* Exercise materials:
-.-.-

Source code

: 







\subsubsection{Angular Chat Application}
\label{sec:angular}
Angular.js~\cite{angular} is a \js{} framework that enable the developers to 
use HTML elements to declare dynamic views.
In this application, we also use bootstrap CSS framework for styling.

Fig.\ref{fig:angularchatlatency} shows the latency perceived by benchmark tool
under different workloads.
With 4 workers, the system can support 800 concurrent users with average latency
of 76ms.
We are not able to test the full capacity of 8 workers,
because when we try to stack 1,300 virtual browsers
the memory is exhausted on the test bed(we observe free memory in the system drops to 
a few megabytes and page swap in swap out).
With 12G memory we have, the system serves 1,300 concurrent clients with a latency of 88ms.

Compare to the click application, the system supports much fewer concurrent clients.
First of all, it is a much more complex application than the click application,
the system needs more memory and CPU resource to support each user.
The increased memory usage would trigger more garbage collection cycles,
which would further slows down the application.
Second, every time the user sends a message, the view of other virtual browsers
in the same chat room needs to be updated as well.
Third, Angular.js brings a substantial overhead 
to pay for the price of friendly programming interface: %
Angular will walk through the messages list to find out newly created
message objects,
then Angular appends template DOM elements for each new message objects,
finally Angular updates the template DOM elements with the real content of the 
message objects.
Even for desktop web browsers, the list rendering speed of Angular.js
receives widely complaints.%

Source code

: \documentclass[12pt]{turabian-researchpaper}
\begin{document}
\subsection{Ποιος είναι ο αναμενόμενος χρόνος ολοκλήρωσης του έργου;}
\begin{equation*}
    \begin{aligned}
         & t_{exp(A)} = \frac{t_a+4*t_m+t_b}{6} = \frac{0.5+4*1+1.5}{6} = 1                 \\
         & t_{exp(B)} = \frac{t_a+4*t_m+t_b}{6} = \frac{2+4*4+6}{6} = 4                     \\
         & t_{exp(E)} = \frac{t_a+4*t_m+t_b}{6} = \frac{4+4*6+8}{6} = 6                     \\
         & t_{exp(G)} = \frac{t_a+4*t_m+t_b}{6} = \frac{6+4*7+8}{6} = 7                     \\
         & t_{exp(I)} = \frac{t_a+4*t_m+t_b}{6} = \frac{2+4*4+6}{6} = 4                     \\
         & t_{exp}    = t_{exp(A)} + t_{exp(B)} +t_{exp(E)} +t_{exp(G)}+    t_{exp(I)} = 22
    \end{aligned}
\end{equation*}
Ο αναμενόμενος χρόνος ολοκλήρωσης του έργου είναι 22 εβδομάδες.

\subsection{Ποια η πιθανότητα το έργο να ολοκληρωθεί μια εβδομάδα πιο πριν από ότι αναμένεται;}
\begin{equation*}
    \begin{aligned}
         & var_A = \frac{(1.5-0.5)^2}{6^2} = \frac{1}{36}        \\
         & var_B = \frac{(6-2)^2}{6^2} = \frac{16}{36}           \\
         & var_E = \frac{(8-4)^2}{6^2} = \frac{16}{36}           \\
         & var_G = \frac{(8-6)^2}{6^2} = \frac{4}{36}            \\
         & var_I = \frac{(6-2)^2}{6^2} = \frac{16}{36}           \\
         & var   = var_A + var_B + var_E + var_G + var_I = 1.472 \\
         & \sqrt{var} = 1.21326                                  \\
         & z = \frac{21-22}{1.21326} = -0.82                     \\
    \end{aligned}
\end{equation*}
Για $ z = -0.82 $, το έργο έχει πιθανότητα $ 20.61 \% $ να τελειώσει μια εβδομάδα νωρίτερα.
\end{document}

-.-.-

* Problem: Include the first line of the listing, the line with "In this application, we", and every line between them, each repeated exactly, and output only those.

* Response to the task:
Source code

: 







\subsubsection{Angular Chat Application}
\label{sec:angular}
Angular.js~\cite{angular} is a \js{} framework that enable the developers to 
use HTML elements to declare dynamic views.
In this application, we also use bootstrap CSS framework for styling.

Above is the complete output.